The importance of clean data is well established, in part because the consequences of dirty data are so severe. Dirty data—or information that is inconsistent, incomplete, or inaccurate—leads to wasted resources, productivity declines, bad communication and misspent ad dollars. Although data cleansing is essential, it has to be understood in context of a broader data governance strategy if data quality is expected to be maintained long term.
What is data cleansing and why is it important?
The magnitude and unending nature of data cleansing is articulated well by IBM’s application of the “80/20 rule” to data science that says, “80 percent of a data scientist’s valuable time is spent simply finding, cleansing, and organizing data, leaving only 20 percent to actually perform analysis.”
Most data scientists are hired by companies with grand plans to build algorithms and machine learning models that will inform (or, just maybe, transform) business strategy. In reality, data scientists often wind up confined to the repetitive tasks that come with cleaning and maintaining data quality so that at least some commercial value can be extracted from their employer’s datasets.
The importance of data cleaning comes from the outsized role data quality plays in a company’s ability to thrive in an increasingly data-driven world. Ideally, artificial intelligence will soon be sophisticated enough to handle the heavy lifting currently burdening data analysts and scientists. Until that happens, keeping the 2.5 quintillion bytes of data humans create each day clean will remain a time consuming, mission critical priority for most businesses.
Importance of data cleaning in analytics
Data-driven decision making is informed by analytics that depend entirely on clean and reliable data. However, most companies collect data across departments using different systems and by defining different variables. This makes it difficult to easily combine and analyze company data holistically. Businesses must have a plan for integrating data prior to collecting it, or grapple with the costly and time-consuming processing of retroactively standardizing data for analysis.
Estimates put the average cost of preventing a data duplicate at $1, correcting a duplicate at $10, and storing duplicate data at $100. Accepting that more isn’t always better from the beginning can help mitigate data storage and correction costs. Rather than capture everything, determine your business strategy first then decide what data is required to monitor its success with analytics.
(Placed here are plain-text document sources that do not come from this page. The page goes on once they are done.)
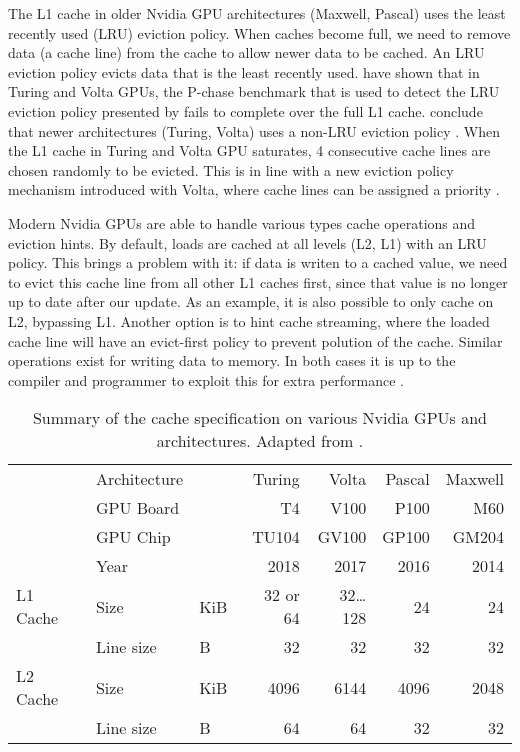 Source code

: The L1 cache in older Nvidia GPU architectures (Maxwell, Pascal) uses the least recently used (LRU) eviction policy.
When caches become full, we need to remove data (a cache line) from the cache to allow newer data to be cached.
An LRU eviction policy evicts data that is the least recently used.
\citet{jia2019dissecting} have shown that in Turing and Volta GPUs, the P-chase benchmark that is used to detect the LRU eviction policy presented by \citet{mei2016dissecting} fails to complete over the full L1 cache.
\citeauthor{jia2019dissecting} conclude that newer architectures (Turing, Volta) uses a non-LRU eviction policy \cite{jia2019dissecting, jia2018dissecting,mei2016dissecting}.
When the L1 cache in Turing and Volta GPU saturates, 4 consecutive cache lines are chosen randomly to be evicted.
This is in line with a new eviction policy mechanism introduced with Volta, where cache lines can be assigned a priority \cite{jia2019dissecting,nvidia2021cudadocs}.

Modern Nvidia GPUs are able to handle various types cache operations and eviction hints.
By default, loads are cached at all levels (L2, L1) with an LRU policy.
This brings a problem with it: if data is writen to a cached value, we need to evict this cache line from all other L1 caches first, since that value is no longer up to date after our update.
As an example, it is also possible to only cache on L2, bypassing L1.
Another option is to hint cache streaming, where the loaded cache line will have an evict-first policy to prevent polution of the cache.
Similar operations exist for writing data to memory.
In both cases it is up to the compiler and programmer to exploit this for extra performance \cite{nvidia2021cudadocs}.


\begin{table}
    \centering
    \begin{tabular}{l l l|r r r r}
        & Architecture & &    Turing &      Volta & Pascal & Maxwell
        \\
        & GPU Board    & &        T4 &       V100 &   P100 &     M60
        \\
        & GPU Chip     & &     TU104 &      GV100 &  GP100 &   GM204
        \\
        & Year         & &      2018 &       2017 &   2016 &    2014
        \\
        \hline
        L1 Cache%
        & Size     & KiB &  32 or 64 & 32\dots128 &     24 &      24
        \\
        & Line size  & B &        32 &         32 &     32 &      32
        \\
        \hline
        L2 Cache%
        & Size     & KiB &      4096 &      6144 &   4096 &    2048
        \\
        & Line size  & B &        64 &        64 &     32 &      32
        \\
    \end{tabular}
    \caption{
        Summary of the cache specification on various Nvidia GPUs and architectures. 
        Adapted from \citeauthor{jia2019dissecting}\cite{jia2019dissecting}.
    }
\end{table}

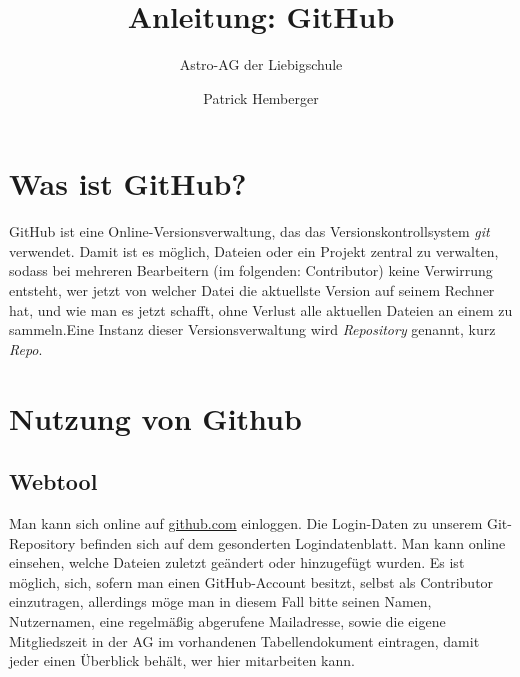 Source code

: \documentclass[12pt,a4paper,notitlepage,onecolumn,portrait,oneside, , , ]{scrartcl}
\begin{document}
\title{Anleitung: GitHub}
	\subtitle{Astro-AG der Liebigschule}
\author{Patrick Hemberger}

\maketitle

\section{Was ist GitHub?}
GitHub ist eine Online-Versionsverwaltung, das das Versionskontrollsystem \textit{git} verwendet. Damit ist es möglich, Dateien oder ein Projekt zentral zu verwalten, sodass bei mehreren Bearbeitern (im folgenden: Contributor) keine Verwirrung entsteht, wer jetzt von welcher Datei die aktuellste Version auf seinem Rechner hat, und wie man es jetzt schafft, ohne Verlust alle aktuellen Dateien an einem zu sammeln.Eine Instanz dieser Versionsverwaltung wird \textit{Repository} genannt, kurz \textit{Repo}.

\section{Nutzung von Github}
\subsection{Webtool}
Man kann sich online auf \url{github.com} einloggen. Die Login-Daten zu unserem Git-Repository befinden sich auf dem gesonderten Logindatenblatt. Man kann online einsehen, welche Dateien zuletzt geändert oder hinzugefügt wurden. Es ist möglich, sich, sofern man einen GitHub-Account besitzt, selbst als Contributor einzutragen, allerdings möge man in diesem Fall bitte seinen Namen, Nutzernamen, eine regelmäßig abgerufene Mailadresse, sowie die eigene Mitgliedszeit in der AG im vorhandenen Tabellendokument eintragen, damit jeder einen Überblick behält, wer hier mitarbeiten kann.
\end{document}
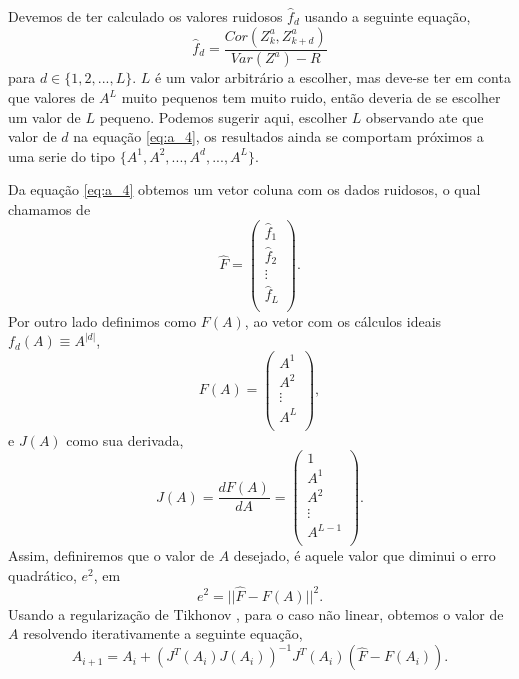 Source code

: \documentclass[a4paper,10pt]{article}
\begin{document}
Devemos de ter calculado os valores  ruidosos $\hat{f}_d$ usando a seguinte equação,
\begin{equation} \label{eq:a_4}
\hat{f}_d=\frac{Cor(Z^a_k,Z^a_{k+d})}{Var(Z^a) -  R}
\end{equation} 
para $d \in \{1, 2, ..., L\}$.
$L$ é um valor arbitrário a escolher, mas deve-se ter em conta que valores de $A^L$
muito pequenos tem muito ruido, então deveria de se escolher um valor de $L$
pequeno. Podemos sugerir aqui, escolher $L$ observando ate que valor de $d$ na
equação \eqref{eq:a_4}, os resultados ainda se comportam próximos a uma 
serie do tipo $\{A^1, A^2, ..., A^d, ..., A^L \}$.

Da equação \eqref{eq:a_4} obtemos um vetor coluna com os dados ruidosos, o qual chamamos de
\begin{equation} \label{eq:t0}
\hat{F}=\left(
\begin{matrix}
 \hat{f}_1\\
 \hat{f}_2\\
 \vdots\\
 \hat{f}_L\\
\end{matrix}\right).
\end{equation}
Por outro lado definimos como $F(A)$, ao vetor com os cálculos ideais $f_d(A)\equiv A^{|d|}$,
\begin{equation} \label{eq:t1}
F(A)=\left(
\begin{matrix}
 A^1\\
 A^2\\
 \vdots\\
 A^L\\
\end{matrix}\right),
\end{equation} 
e $J(A)$ como sua derivada,
\begin{equation} \label{eq:t5}
 J(A)=\frac{dF(A)}{dA}=\left(
\begin{matrix}
 1\\
 A^1\\
 A^2\\
 \vdots\\
 A^{L-1}\\
\end{matrix}\right).
\end{equation}
Assim, definiremos que o valor de $A$ desejado, é aquele valor que diminui o erro quadrático, $e^2$, em
\begin{equation} \label{eq:t3}
 e^2 = || \hat{F} - F(A) ||^2.
\end{equation}
Usando a regularização de Tikhonov \cite{shobha2014newton,doicu2002iteratively,tichonov1992ill}, para o caso não linear,
obtemos o valor de $A$ resolvendo iterativamente a seguinte 
equação,
\begin{equation} \label{eq:t4}
 A_{i+1}=A_{i}+ \left( J^T(A_{i}) J(A_{i})\right)^{-1} J^T(A_{i}) \left(\hat{F}-F(A_{i}) \right).
\end{equation}
\end{document}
Data cleansing steps and strategy
Any process for data cleansing should fit into a larger data governance strategy. At a company level, data governance involves identifying the people, processes and tools that will help with managing and enforcing rules or best practices to keep data assets secure, clean and useful.
Apply a governance model to data cleansing in three steps:
Determine who will own data cleanliness
In order to get your data clean, and keep it that way, you’ll need a team or individual (depending on the size of your company) that takes ownership of data quality. When outlining the responsibilities of the data quality team, remember that data cleansing isn’t solely the responsibility of data analysts or other employees in technical roles. Technical employees responsible for managing datasets may have to educate managers across departments about the value of sourcing high-quality data at the point of collection.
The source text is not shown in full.